*** MATERIAL PROVIDED
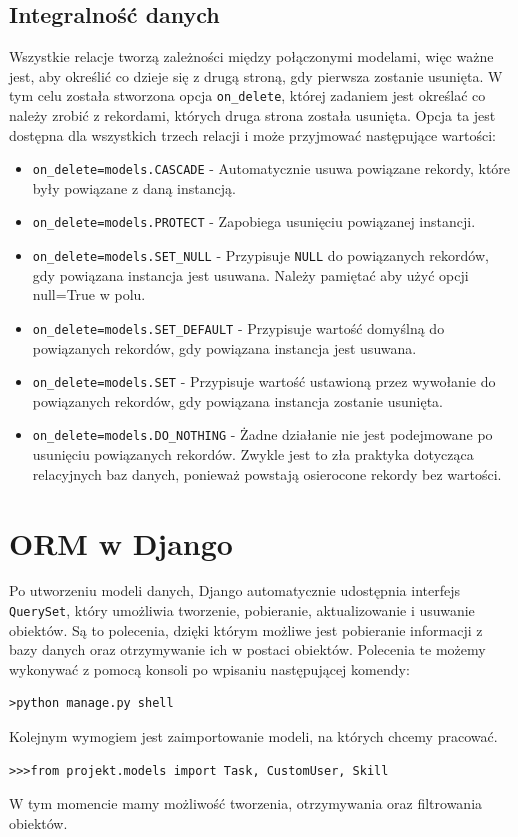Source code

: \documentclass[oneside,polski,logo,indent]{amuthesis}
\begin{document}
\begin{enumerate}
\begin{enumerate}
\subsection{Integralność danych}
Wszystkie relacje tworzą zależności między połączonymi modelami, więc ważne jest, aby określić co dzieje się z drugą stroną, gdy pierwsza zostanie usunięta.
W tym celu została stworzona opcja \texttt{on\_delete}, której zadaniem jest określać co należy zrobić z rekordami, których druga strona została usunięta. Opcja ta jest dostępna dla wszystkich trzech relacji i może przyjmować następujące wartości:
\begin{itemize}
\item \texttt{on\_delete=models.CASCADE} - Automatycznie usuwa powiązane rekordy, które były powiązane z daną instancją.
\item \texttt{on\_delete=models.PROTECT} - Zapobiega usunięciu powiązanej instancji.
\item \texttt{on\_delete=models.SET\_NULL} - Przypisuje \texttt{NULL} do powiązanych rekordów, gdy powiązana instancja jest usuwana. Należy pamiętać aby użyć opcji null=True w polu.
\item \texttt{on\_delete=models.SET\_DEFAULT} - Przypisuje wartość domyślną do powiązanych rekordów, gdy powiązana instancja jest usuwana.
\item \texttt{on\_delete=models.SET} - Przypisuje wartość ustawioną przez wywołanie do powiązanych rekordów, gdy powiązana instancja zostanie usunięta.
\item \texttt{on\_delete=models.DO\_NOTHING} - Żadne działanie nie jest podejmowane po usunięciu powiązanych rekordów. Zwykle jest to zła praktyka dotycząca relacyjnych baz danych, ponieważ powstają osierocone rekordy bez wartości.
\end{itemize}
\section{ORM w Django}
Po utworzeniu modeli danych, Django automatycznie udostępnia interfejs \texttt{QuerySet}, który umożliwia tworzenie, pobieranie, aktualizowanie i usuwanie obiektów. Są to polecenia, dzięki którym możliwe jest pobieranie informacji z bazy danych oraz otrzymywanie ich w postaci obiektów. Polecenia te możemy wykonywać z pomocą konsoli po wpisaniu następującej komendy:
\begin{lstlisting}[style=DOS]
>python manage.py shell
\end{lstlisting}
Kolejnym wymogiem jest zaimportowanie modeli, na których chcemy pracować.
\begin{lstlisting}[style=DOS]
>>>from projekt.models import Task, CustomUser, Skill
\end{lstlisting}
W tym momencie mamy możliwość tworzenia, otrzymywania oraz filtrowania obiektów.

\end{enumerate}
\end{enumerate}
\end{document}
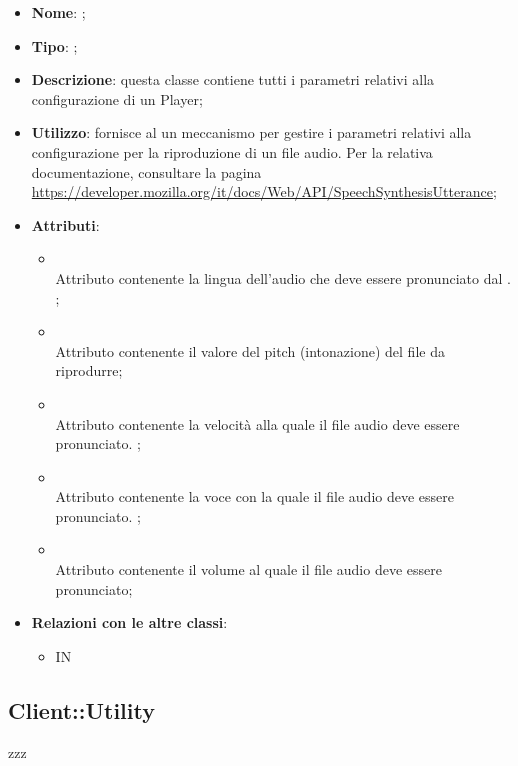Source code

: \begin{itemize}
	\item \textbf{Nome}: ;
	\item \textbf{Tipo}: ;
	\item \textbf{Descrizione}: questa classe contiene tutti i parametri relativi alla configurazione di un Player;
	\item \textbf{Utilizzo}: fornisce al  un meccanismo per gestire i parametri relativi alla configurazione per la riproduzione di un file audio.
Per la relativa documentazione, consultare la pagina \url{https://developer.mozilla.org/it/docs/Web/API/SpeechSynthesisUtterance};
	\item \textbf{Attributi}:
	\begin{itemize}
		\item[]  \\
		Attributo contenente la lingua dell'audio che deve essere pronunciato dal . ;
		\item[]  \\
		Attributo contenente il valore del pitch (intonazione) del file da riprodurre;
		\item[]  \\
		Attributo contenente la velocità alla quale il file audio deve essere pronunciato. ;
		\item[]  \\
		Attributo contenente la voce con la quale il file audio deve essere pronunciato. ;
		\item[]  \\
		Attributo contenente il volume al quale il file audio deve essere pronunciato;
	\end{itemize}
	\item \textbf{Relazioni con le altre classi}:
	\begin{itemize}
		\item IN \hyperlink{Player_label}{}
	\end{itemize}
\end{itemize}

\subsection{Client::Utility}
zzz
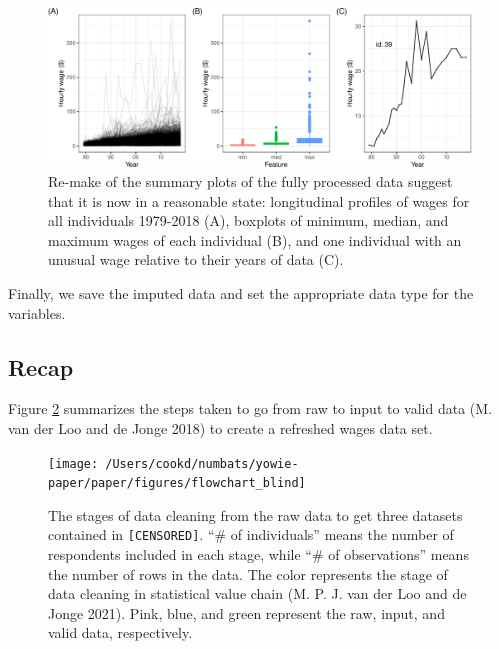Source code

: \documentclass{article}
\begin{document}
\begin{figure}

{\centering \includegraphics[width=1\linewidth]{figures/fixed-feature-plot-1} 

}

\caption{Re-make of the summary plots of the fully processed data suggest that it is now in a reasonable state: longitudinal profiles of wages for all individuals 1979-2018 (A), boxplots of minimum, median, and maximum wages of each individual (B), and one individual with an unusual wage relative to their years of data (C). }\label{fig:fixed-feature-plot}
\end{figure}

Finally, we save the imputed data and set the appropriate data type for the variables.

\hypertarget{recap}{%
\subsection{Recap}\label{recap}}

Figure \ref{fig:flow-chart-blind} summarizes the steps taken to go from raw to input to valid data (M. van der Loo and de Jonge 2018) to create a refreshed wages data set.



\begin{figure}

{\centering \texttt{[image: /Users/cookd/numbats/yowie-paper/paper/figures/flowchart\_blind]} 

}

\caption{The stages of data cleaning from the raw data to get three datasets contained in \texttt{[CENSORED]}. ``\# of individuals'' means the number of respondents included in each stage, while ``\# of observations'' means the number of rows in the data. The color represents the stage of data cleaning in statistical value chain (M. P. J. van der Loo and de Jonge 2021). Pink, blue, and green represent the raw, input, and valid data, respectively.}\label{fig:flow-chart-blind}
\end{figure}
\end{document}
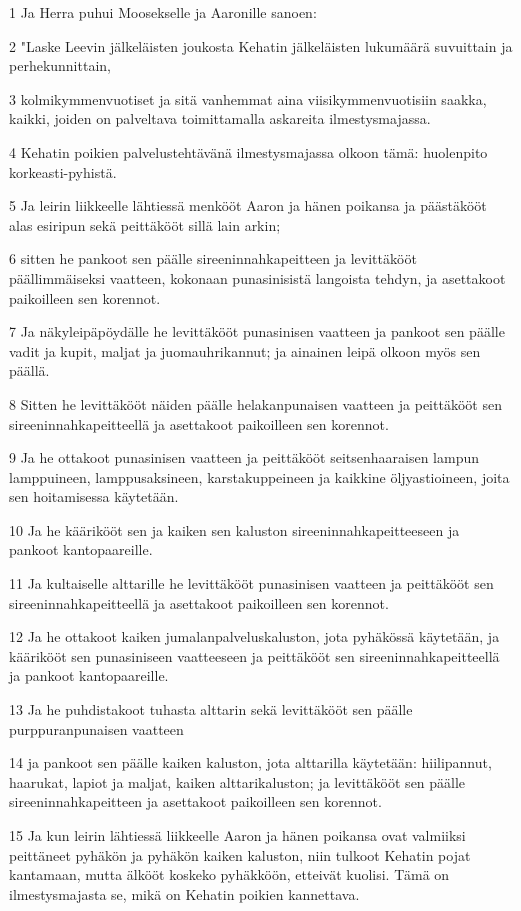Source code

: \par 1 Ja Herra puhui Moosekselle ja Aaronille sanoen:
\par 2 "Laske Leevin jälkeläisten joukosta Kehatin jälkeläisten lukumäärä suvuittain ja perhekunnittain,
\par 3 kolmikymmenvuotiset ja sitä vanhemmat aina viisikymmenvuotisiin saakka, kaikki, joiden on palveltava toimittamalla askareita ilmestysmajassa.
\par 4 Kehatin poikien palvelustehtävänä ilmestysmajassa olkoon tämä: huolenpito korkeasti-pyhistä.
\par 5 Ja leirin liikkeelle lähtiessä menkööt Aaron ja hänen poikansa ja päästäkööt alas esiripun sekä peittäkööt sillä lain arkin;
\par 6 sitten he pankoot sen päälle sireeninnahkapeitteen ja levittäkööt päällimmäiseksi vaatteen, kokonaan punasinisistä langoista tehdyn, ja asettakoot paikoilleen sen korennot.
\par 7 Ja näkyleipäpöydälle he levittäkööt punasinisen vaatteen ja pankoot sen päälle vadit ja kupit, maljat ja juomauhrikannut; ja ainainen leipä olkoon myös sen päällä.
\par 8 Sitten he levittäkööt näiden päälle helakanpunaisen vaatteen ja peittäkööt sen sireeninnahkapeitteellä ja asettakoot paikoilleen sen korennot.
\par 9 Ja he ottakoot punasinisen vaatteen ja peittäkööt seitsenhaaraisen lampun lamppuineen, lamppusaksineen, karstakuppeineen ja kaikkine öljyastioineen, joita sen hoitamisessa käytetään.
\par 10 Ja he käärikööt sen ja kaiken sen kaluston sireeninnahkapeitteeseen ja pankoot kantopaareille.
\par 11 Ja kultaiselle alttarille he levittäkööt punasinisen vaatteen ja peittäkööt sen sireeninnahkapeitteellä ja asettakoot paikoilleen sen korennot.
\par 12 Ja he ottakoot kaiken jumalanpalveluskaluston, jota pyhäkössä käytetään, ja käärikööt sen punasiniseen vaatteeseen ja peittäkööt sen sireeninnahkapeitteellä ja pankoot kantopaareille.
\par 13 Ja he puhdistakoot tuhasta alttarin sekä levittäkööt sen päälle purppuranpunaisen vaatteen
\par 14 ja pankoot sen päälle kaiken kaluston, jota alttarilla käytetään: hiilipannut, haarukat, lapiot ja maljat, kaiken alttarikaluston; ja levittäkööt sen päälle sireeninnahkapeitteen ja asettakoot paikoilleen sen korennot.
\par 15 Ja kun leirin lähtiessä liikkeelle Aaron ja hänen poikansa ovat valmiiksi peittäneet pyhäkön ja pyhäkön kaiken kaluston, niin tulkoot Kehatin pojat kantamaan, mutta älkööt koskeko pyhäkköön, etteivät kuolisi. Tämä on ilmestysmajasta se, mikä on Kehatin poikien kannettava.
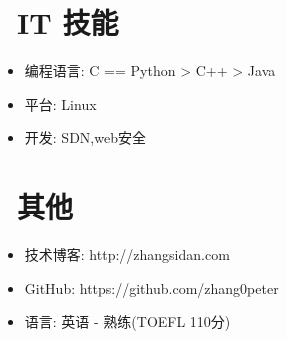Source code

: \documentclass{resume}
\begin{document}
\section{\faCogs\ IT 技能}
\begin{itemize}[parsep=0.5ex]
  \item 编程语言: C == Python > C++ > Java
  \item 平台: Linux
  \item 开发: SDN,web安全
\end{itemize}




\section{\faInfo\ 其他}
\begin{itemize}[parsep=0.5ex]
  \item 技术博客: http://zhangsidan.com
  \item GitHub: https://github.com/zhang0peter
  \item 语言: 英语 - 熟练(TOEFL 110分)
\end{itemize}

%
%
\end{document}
******
*** MATERIAL PROVIDED
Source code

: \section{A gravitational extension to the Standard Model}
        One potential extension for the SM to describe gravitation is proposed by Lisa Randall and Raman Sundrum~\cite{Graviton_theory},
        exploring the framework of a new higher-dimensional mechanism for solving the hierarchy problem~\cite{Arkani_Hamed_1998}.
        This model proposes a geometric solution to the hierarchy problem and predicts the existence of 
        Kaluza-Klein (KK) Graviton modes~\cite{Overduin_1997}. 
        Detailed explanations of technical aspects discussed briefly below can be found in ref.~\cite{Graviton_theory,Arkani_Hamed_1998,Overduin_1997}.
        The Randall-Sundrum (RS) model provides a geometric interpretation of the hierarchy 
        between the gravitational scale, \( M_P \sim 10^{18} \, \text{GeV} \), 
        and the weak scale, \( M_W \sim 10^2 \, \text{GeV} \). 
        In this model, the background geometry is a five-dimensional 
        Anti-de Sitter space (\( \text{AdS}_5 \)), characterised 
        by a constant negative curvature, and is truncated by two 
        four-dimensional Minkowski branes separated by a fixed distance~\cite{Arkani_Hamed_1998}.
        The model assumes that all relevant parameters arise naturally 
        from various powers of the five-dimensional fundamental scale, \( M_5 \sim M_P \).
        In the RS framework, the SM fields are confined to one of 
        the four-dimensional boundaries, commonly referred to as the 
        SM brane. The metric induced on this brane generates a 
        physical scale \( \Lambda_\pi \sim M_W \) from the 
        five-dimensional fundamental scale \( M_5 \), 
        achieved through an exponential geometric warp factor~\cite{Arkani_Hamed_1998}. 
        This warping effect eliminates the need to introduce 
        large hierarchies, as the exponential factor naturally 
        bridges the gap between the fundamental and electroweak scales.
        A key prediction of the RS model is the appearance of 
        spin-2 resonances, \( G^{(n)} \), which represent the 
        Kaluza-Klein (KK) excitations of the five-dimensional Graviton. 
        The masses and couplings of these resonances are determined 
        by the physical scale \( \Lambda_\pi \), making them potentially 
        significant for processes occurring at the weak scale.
******
*** MATERIAL PROVIDED
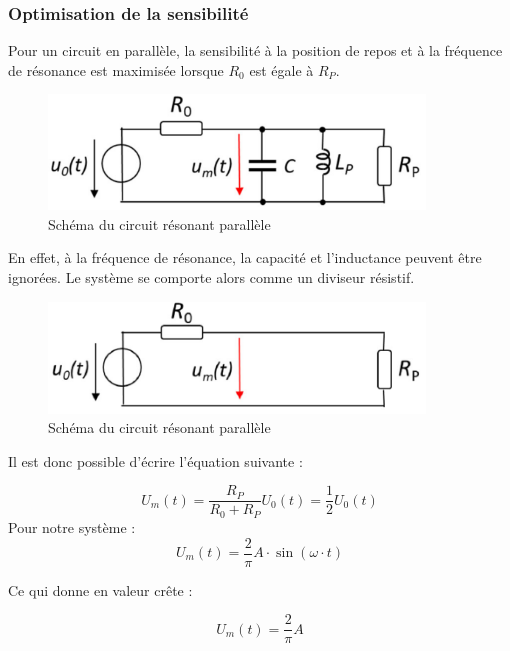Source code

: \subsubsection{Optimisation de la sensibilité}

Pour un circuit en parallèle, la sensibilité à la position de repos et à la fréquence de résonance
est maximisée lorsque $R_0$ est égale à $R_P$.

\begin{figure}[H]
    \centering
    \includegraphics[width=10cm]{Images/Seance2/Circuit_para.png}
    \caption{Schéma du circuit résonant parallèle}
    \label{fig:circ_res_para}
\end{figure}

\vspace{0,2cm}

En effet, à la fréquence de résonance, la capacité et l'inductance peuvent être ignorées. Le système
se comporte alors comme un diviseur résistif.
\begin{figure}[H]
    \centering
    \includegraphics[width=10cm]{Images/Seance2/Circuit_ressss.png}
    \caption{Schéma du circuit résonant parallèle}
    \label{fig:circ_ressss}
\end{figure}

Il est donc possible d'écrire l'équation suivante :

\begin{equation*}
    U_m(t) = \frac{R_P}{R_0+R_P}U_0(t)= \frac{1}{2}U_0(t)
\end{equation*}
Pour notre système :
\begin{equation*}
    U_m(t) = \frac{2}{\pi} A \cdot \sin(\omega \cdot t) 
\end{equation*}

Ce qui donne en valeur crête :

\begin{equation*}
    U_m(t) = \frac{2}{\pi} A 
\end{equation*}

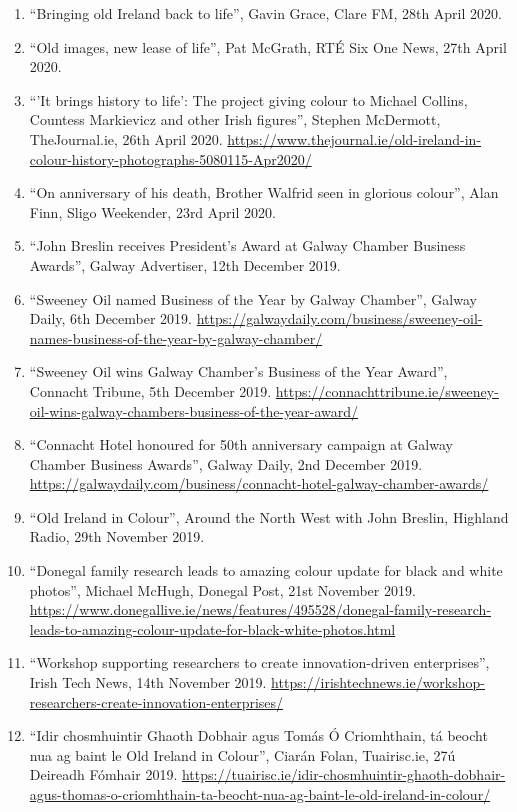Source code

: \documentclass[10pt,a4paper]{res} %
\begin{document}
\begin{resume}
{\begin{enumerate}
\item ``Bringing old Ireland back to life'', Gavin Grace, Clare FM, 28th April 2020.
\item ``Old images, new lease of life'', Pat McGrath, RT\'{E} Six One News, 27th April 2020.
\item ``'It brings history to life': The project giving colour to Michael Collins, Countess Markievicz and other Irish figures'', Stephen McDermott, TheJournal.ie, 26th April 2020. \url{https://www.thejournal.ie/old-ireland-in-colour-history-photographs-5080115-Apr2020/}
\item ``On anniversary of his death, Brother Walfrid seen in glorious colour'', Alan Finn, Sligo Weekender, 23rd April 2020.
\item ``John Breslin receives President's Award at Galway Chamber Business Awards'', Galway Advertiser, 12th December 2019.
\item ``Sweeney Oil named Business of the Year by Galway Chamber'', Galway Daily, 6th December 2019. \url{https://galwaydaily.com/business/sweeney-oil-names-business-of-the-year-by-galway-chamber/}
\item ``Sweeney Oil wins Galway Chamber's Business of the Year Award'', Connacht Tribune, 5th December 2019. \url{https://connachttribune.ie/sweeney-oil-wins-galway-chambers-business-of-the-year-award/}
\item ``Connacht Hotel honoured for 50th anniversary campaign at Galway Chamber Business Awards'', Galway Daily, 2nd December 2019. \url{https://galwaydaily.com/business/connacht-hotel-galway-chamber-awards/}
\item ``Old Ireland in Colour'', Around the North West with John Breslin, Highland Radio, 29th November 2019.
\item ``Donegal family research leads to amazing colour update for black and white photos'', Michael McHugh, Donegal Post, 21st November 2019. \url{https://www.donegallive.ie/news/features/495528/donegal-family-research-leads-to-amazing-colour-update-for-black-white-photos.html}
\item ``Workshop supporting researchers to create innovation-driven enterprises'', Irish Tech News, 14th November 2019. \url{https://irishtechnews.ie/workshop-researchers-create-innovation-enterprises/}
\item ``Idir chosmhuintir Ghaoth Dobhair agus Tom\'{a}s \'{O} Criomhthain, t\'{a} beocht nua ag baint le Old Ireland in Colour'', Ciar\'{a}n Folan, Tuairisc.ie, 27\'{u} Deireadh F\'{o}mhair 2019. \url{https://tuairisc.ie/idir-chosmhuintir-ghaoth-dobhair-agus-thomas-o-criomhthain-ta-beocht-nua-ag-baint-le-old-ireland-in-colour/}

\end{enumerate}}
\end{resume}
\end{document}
******
WHAT THE EXERCISE ASKS
Find the lines that mention "Business" in the entries and show them.

COMPLETED TASK
\item ``John Breslin receives President's Award at Galway Chamber Business Awards'', Galway Advertiser, 12th December 2019.
\item ``Sweeney Oil named Business of the Year by Galway Chamber'', Galway Daily, 6th December 2019. \url{https://galwaydaily.com/business/sweeney-oil-names-business-of-the-year-by-galway-chamber/}
\item ``Sweeney Oil wins Galway Chamber's Business of the Year Award'', Connacht Tribune, 5th December 2019. \url{https://connachttribune.ie/sweeney-oil-wins-galway-chambers-business-of-the-year-award/}
\item ``Connacht Hotel honoured for 50th anniversary campaign at Galway Chamber Business Awards'', Galway Daily, 2nd December 2019. \url{https://galwaydaily.com/business/connacht-hotel-galway-chamber-awards/}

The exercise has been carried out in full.